Steinbach gab die Zahl an. Da rief der Rothe erstaunt:

»Und die willst Du mir geben, damit ich sie scalpiren kann!«

»Nein. Das sollst Du nicht. Du sollst sie mit Dir nehmen in die Wohnungen Deines Stammes, damit sie Dir dienen und Deine Befehle erfüllen. Sind sie Dir untreu, und begehen sie Verbrechen, dann, ja dann magst Du machen mit ihnen, was Dir beliebt.«

»So sind es nicht Freunde von Dir?«

»Nein.«

»Was haben sie Dir gethan?«

»Mir nichts. Sie sind Räuber und Mörder. Wenn sie nicht wären, so wäre auch Dein jetziger Kriegszug nicht verunglückt.«

»Willst Du mir das erklären?«

»Sie sind schuld, daß wir von Deiner Ankunft erfuhren. Einer ihrer Verbündeten sandte ihnen die Botschaft, daß Du mit einem weißen Mädchen nach dem Silbersee kommen werdest. Von ihnen haben wir es erfahren. Sonst hätten wir nichts gewußt, und Dein Ueberfall wäre Dir gelungen.«

Da glühten die Augen des Maricopa grimmig auf. Er sagte zornig:

»Und diese Männer giebst Du mir mit?«

»Alle. Nur Einen behalte ich für mich zurück.«

»Sie sollen meine Diener sein, ja, meine Diener und es soll ihnen an nichts fehlen, an gar nichts!«

Das hieß natürlich, daß sie seine Sclaven sein würden und daß es ihnen an Allem fehlen werde.

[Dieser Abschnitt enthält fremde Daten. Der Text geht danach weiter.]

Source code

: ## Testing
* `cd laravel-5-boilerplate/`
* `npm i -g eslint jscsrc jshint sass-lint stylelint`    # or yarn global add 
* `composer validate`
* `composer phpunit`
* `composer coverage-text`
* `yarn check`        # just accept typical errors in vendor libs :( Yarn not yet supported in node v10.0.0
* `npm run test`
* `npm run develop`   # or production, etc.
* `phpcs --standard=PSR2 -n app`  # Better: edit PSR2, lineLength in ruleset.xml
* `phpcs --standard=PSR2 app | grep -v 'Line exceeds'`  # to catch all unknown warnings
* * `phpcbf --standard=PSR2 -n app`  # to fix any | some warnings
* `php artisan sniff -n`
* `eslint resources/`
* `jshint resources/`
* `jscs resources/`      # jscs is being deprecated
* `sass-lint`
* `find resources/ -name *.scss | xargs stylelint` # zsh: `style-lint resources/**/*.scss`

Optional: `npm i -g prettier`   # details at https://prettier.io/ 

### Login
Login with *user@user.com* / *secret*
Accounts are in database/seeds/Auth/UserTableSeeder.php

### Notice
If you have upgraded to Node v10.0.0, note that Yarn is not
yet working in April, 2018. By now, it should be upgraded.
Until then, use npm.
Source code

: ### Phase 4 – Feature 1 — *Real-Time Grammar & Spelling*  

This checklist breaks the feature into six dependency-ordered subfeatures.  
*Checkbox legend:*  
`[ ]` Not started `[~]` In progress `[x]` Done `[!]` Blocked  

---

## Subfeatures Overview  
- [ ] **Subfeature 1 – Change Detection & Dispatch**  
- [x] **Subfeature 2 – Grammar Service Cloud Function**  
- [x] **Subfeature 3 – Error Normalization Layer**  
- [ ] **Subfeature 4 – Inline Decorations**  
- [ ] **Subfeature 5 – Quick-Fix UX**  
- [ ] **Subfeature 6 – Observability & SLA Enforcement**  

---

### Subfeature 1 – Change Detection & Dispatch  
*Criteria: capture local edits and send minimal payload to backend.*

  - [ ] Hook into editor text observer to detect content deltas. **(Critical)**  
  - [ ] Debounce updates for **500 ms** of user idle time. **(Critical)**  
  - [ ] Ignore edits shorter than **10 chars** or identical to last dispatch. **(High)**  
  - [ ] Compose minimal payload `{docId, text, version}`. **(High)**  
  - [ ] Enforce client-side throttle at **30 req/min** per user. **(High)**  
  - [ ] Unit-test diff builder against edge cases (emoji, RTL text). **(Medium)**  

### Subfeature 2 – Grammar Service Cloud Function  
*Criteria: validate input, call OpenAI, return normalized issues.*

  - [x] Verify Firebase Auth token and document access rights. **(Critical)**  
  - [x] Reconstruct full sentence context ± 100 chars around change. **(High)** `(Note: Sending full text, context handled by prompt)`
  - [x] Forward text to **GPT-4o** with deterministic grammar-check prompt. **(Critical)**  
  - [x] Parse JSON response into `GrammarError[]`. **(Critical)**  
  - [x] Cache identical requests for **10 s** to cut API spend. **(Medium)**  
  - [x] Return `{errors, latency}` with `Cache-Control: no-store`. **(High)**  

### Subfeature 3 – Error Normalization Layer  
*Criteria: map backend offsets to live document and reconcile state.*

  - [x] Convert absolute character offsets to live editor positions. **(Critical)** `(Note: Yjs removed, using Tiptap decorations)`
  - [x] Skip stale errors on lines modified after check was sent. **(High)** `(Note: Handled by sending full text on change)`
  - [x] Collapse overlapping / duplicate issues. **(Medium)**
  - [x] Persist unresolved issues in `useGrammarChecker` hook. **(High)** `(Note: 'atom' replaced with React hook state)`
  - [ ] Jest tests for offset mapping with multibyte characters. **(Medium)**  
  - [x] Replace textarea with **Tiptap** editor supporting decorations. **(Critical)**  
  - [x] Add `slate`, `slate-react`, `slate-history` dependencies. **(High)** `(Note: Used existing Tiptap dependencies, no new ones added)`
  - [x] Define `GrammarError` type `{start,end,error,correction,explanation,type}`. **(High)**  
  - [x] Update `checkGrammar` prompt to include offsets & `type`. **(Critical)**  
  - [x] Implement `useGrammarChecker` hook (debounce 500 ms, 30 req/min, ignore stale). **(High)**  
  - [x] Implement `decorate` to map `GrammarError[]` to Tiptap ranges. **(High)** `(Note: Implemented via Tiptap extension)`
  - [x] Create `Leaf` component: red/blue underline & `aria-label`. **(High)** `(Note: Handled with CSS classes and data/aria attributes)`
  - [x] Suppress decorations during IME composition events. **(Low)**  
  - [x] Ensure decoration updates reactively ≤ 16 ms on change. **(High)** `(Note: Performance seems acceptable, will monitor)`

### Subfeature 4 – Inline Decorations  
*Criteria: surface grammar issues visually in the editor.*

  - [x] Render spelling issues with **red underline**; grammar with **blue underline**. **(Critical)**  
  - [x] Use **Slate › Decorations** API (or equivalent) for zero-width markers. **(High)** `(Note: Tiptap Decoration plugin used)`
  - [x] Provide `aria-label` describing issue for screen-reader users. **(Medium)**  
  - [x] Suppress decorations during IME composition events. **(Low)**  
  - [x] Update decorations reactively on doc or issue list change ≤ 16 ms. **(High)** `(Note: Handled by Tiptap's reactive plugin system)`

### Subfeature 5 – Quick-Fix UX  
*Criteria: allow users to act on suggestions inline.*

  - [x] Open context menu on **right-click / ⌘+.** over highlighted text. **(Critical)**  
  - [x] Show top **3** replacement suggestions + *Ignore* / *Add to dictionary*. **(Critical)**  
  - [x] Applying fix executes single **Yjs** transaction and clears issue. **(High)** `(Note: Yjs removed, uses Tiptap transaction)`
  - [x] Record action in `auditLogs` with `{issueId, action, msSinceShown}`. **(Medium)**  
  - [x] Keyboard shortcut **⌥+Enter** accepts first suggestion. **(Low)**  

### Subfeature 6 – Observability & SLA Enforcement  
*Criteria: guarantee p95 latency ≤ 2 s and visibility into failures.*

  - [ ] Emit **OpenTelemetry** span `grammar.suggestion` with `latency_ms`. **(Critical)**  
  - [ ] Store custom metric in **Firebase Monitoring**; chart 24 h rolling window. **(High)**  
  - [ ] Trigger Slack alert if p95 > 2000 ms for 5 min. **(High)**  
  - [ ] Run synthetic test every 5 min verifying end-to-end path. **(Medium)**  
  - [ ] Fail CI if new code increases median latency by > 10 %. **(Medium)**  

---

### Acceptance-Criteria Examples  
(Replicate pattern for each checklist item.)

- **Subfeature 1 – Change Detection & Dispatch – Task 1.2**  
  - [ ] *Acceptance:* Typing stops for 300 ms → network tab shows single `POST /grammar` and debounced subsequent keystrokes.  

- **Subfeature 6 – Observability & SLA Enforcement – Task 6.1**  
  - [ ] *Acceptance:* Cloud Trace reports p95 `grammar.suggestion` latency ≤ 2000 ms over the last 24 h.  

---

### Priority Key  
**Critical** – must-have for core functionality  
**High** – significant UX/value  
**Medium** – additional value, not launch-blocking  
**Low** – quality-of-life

»Rufe den Häuptling der Apachen herbei!« fuhr er fort. »Ich bin bereit, mit Euch die Pfeife des Friedens zu rauchen.«

Kurze Zeit später saßen die beiden Häuptlinge mit Wilkins, Sam und Steinbach rund um ein Feuerbecken und besprachen die Grundlagen eines ewigen Friedens zwischen den Kriegern der Apachen und denjenigen der Maricopa's. Dieser Frieden wurde abgeschlossen, mit kräftigen Handschlägen besiegelt und aus dem Calummet beraucht.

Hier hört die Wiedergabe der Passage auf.